His suggestions, however, were detailed, giving broad powers to an elected assembly from all the colonies. It could declare war and set terms for peace, conduct foreign affairs, operate a postal
system. Each state would send delegates to the Congress based on its population of male citizens between the ages of sixteen and sixty, and all delegates would have equal votes. This central government’s expenses would be prorated among the states on the same census of their male population.

Franklin took his plan from member to member, and Thomas Jefferson was one of those who were enthusiastic about it. But he also heard from those who were outraged. Although Franklin had provided for independence within the British Empire, the conservatives claimed that his plan proved that Franklin didn’t want to reconcile with Britain on any terms. Franklin decided that his blueprint would only antagonize members and laid it aside.
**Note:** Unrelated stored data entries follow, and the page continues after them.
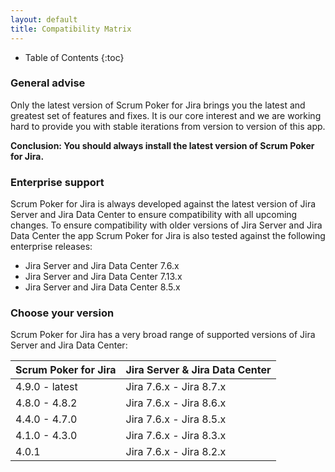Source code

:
 ```yaml
---
layout: default
title: Compatibility Matrix
---
```


* Table of Contents
{:toc}

### General advise

Only the latest version of Scrum Poker for Jira brings you the latest and greatest set of features and fixes.
It is our core interest and we are working hard to provide you with stable iterations from version to version of this app.

**Conclusion: You should always install the latest version of Scrum Poker for Jira.**

### Enterprise support

Scrum Poker for Jira is always developed against the latest version of Jira Server and Jira Data Center to ensure compatibility with all upcoming changes.
To ensure compatibility with older versions of Jira Server and Jira Data Center the app Scrum Poker for Jira is also tested against the following enterprise releases:

* Jira Server and Jira Data Center 7.6.x
* Jira Server and Jira Data Center 7.13.x
* Jira Server and Jira Data Center 8.5.x

### Choose your version

Scrum Poker for Jira has a very broad range of supported versions of Jira Server and Jira Data Center:

| Scrum Poker for Jira | Jira Server & Jira Data Center |
| -------------------- | ------------------------------ |
| 4.9.0 - latest       | Jira 7.6.x - Jira 8.7.x        |
| 4.8.0 - 4.8.2        | Jira 7.6.x - Jira 8.6.x        |
| 4.4.0 - 4.7.0        | Jira 7.6.x - Jira 8.5.x        |
| 4.1.0 - 4.3.0        | Jira 7.6.x - Jira 8.3.x        |
| 4.0.1                | Jira 7.6.x - Jira 8.2.x        |
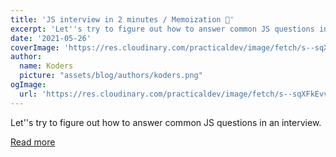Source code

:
 ```yaml
---
title: 'JS interview in 2 minutes / Memoization 💭'
excerpt: 'Let''s try to figure out how to answer common JS questions in an interview.'
date: '2021-05-26'
coverImage: 'https://res.cloudinary.com/practicaldev/image/fetch/s--sqXFkEvv--/c_imagga_scale,f_auto,fl_progressive,h_420,q_auto,w_1000/https://upload.wikimedia.org/wikipedia/commons/thumb/9/99/Unofficial_JavaScript_logo_2.svg/1920px-Unofficial_JavaScript_logo_2.svg.png'
author:
  name: Koders
  picture: "assets/blog/authors/koders.png"
ogImage:
  url: 'https://res.cloudinary.com/practicaldev/image/fetch/s--sqXFkEvv--/c_imagga_scale,f_auto,fl_progressive,h_420,q_auto,w_1000/https://upload.wikimedia.org/wikipedia/commons/thumb/9/99/Unofficial_JavaScript_logo_2.svg/1920px-Unofficial_JavaScript_logo_2.svg.png'
---
```


Let''s try to figure out how to answer common JS questions in an interview.

[Read more](https://dev.to/kozlovzxc/js-interview-in-2-minutes-memoization-p37)
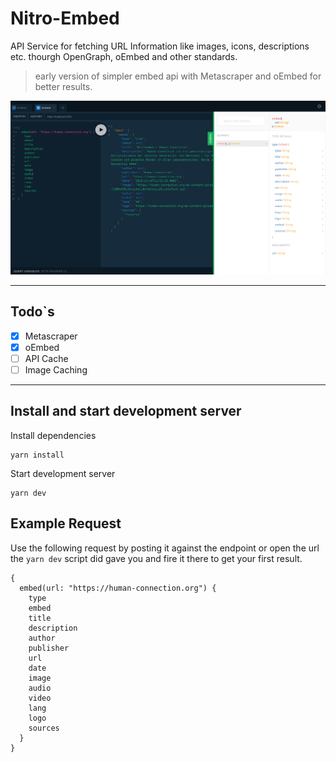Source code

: # Nitro-Embed
API Service for fetching URL Information like images, icons, descriptions etc. thourgh OpenGraph, oEmbed and other standards.

> early version of simpler embed api with Metascraper and oEmbed for better results.

![API Screenshot](screenshot.png)

---

## Todo`s
- [x] Metascraper
- [x] oEmbed
- [ ] API Cache
- [ ] Image Caching

---

## Install and start development server

Install dependencies
```shell
yarn install
```

Start development server
```shell
yarn dev
```

## Example Request
Use the following request by posting it against the endpoint or open the url the `yarn dev` script did gave you and fire it there to get your first result.

```grapql
{
  embed(url: "https://human-connection.org") {
    type
    embed
    title
    description
    author
    publisher
    url
    date
    image
    audio
    video
    lang
    logo
    sources
  }
}
```
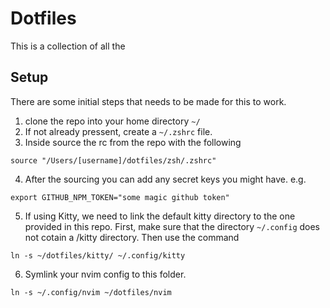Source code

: # Dotfiles

This is a collection of all the

## Setup

There are some initial steps that needs to be made for this to work.

1. clone the repo into your home directory `~/`
2. If not already pressent, create a `~/.zshrc` file.
3. Inside source the rc from the repo with the following

```shell
source "/Users/[username]/dotfiles/zsh/.zshrc"
```

4. After the sourcing you can add any secret keys you might have. e.g.

```shell
export GITHUB_NPM_TOKEN="some magic github token"
```

5. If using Kitty, we need to link the default kitty directory to the one provided in this repo. First, make sure that the directory `~/.config` does not cotain a /kitty directory. Then use the command

```shell
ln -s ~/dotfiles/kitty/ ~/.config/kitty
```

6. Symlink your nvim config to this folder.

```shell
ln -s ~/.config/nvim ~/dotfiles/nvim
```
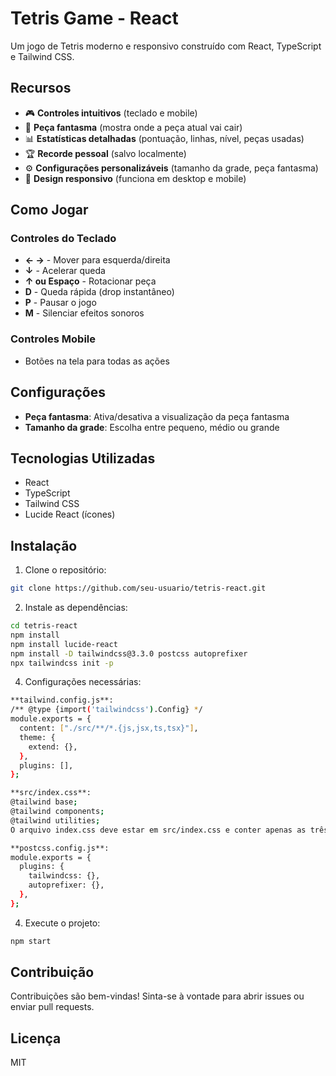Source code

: # Tetris Game - React

Um jogo de Tetris moderno e responsivo construído com React, TypeScript e Tailwind CSS.

## Recursos

- 🎮 **Controles intuitivos** (teclado e mobile)
- 👻 **Peça fantasma** (mostra onde a peça atual vai cair)
- 📊 **Estatísticas detalhadas** (pontuação, linhas, nível, peças usadas)
- 🏆 **Recorde pessoal** (salvo localmente)
- ⚙️ **Configurações personalizáveis** (tamanho da grade, peça fantasma)
- 📱 **Design responsivo** (funciona em desktop e mobile)

## Como Jogar

### Controles do Teclado

- **← →** - Mover para esquerda/direita
- **↓** - Acelerar queda
- **↑ ou Espaço** - Rotacionar peça
- **D** - Queda rápida (drop instantâneo)
- **P** - Pausar o jogo
- **M** - Silenciar efeitos sonoros

### Controles Mobile

- Botões na tela para todas as ações

## Configurações

- **Peça fantasma**: Ativa/desativa a visualização da peça fantasma
- **Tamanho da grade**: Escolha entre pequeno, médio ou grande

## Tecnologias Utilizadas

- React
- TypeScript
- Tailwind CSS
- Lucide React (ícones)

## Instalação

1. Clone o repositório:
```bash
git clone https://github.com/seu-usuario/tetris-react.git
```

2. Instale as dependências:
```bash
cd tetris-react
npm install
npm install lucide-react
npm install -D tailwindcss@3.3.0 postcss autoprefixer
npx tailwindcss init -p
```

4. Configurações necessárias:
```bash
**tailwind.config.js**:
/** @type {import('tailwindcss').Config} */
module.exports = {
  content: ["./src/**/*.{js,jsx,ts,tsx}"],
  theme: {
    extend: {},
  },
  plugins: [],
};

**src/index.css**:
@tailwind base;
@tailwind components;
@tailwind utilities;
O arquivo index.css deve estar em src/index.css e conter apenas as três diretivas do Tailwind

**postcss.config.js**:
module.exports = {
  plugins: {
    tailwindcss: {},
    autoprefixer: {},
  },
};
```

4. Execute o projeto:
```bash
npm start
```

## Contribuição

Contribuições são bem-vindas! Sinta-se à vontade para abrir issues ou enviar pull requests.

## Licença

MIT
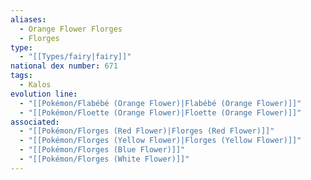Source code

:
 ```yaml
---
aliases:
  - Orange Flower Florges
  - Florges
type:
  - "[[Types/fairy|fairy]]"
national dex number: 671
tags:
  - Kalos
evolution line:
  - "[[Pokémon/Flabébé (Orange Flower)|Flabébé (Orange Flower)]]"
  - "[[Pokémon/Floette (Orange Flower)|Floette (Orange Flower)]]"
associated:
  - "[[Pokémon/Florges (Red Flower)|Florges (Red Flower)]]"
  - "[[Pokémon/Florges (Yellow Flower)|Florges (Yellow Flower)]]"
  - "[[Pokémon/Florges (Blue Flower)]]"
  - "[[Pokémon/Florges (White Flower)]]"
---
```

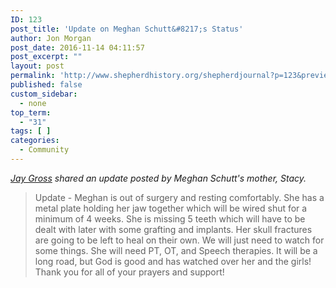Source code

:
 ```yaml
---
ID: 123
post_title: 'Update on Meghan Schutt&#8217;s Status'
author: Jon Morgan
post_date: 2016-11-14 04:11:57
post_excerpt: ""
layout: post
permalink: 'http://www.shepherdhistory.org/shepherdjournal?p=123&preview=true&preview_id=123'
published: false
custom_sidebar:
  - none
top_term:
  - "31"
tags: [ ]
categories:
  - Community
---
```

<em><a href="https://www.facebook.com/jgross811?hc_ref=NEWSFEED&fref=nf">Jay Gross</a> shared an update posted by Meghan Schutt's mother, Stacy.</em>

<blockquote>Update - Meghan is out of surgery and resting comfortably. She has a metal plate holding her jaw together which will be wired shut for a minimum of 4 weeks. She is missing 5 teeth which will have to be dealt with later with some grafting and implants. Her skull fractures are going to be left to heal on their own. We will just need to watch for some things. She will need PT, OT, and Speech therapies. It will be a long road, but God is good and has watched over her and the girls! Thank you for all of your prayers and support!</blockquote>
But now another eleven months had passed, and the mood in Philadelphia was different. John Dickinson and his supporters were resigned to independence, and the objections to a confederation were coming from the other faction. Some delegates had transferred their fear and suspicion of England to their fellow Americans. They detested any central power, whether it was held by Parliament or by a new body created in Philadelphia. Samuel Adams was determined that each state should remain sovereign within its own boundaries. With the people of the states sharing neither a common history nor a common vision of the future, how could there be a strong union? Massachusetts had its own charter, which the patriots revered, and a crown-appointed governor they had despised and run out of the colony. In two neighboring states, Connecticut and Rhode Island, the authority had been less drastically split. They also had charters, but they controlled their own executive branches. Seven other provinces—New Hampshire, New York, New Jersey, North and South Carolina, Georgia and Virginia—had been guided only by traditions and customs rather than by formal constitutions, and they had been headed by governors appointed in England. Pennsylvania, Delaware and Maryland had been managed by families who held most of the rights and benefits.

Next came differences in religion and racial stock. Some of Massachusetts’ three hundred thousand residents boasted that their bloodlines were more purely English than those in England itself. Virginia planters, who could not make that claim, wanted to exclude their blacks from any tax census and count them instead as property. The conflicting interests meant that nearly two years after Patrick Henry had proclaimed himself an American, the
Congress was again confronting questions of representation and voting.

John Dickinson drafted a confederation plan for the committee to work from, and the debate over each of its articles was angry and prolonged. After two and a half weeks, young Ned Rutledge was worried that Samuel Adams sought a government controlled by men who lacked a proper regard for money and position. To prevent any vast redistribution of property, Rutledge wanted the states to retain political control. Adams and Rutledge had opposing goals for their states, but they both hoped to keep the union weak and divided.

Other delegates on Dickinson’s committee were as conservative as Rutledge but saw another danger. They were less worried about the bad example Massachusetts had set than about the democratic movements springing up within their own states. They believed that a strong central government would help to subdue uprisings at home. As the debate ground on, the issue became sharpened. Men who already controlled their states were fighting for a confederation that would perpetuate their control. That drive for power wasn’t limited to the rich. Samuel Adams, who had given much of his life to deposing Bernard and Hutchinson, would never entrust his state’s destiny to men who wanted
George Washington as king of a new empire.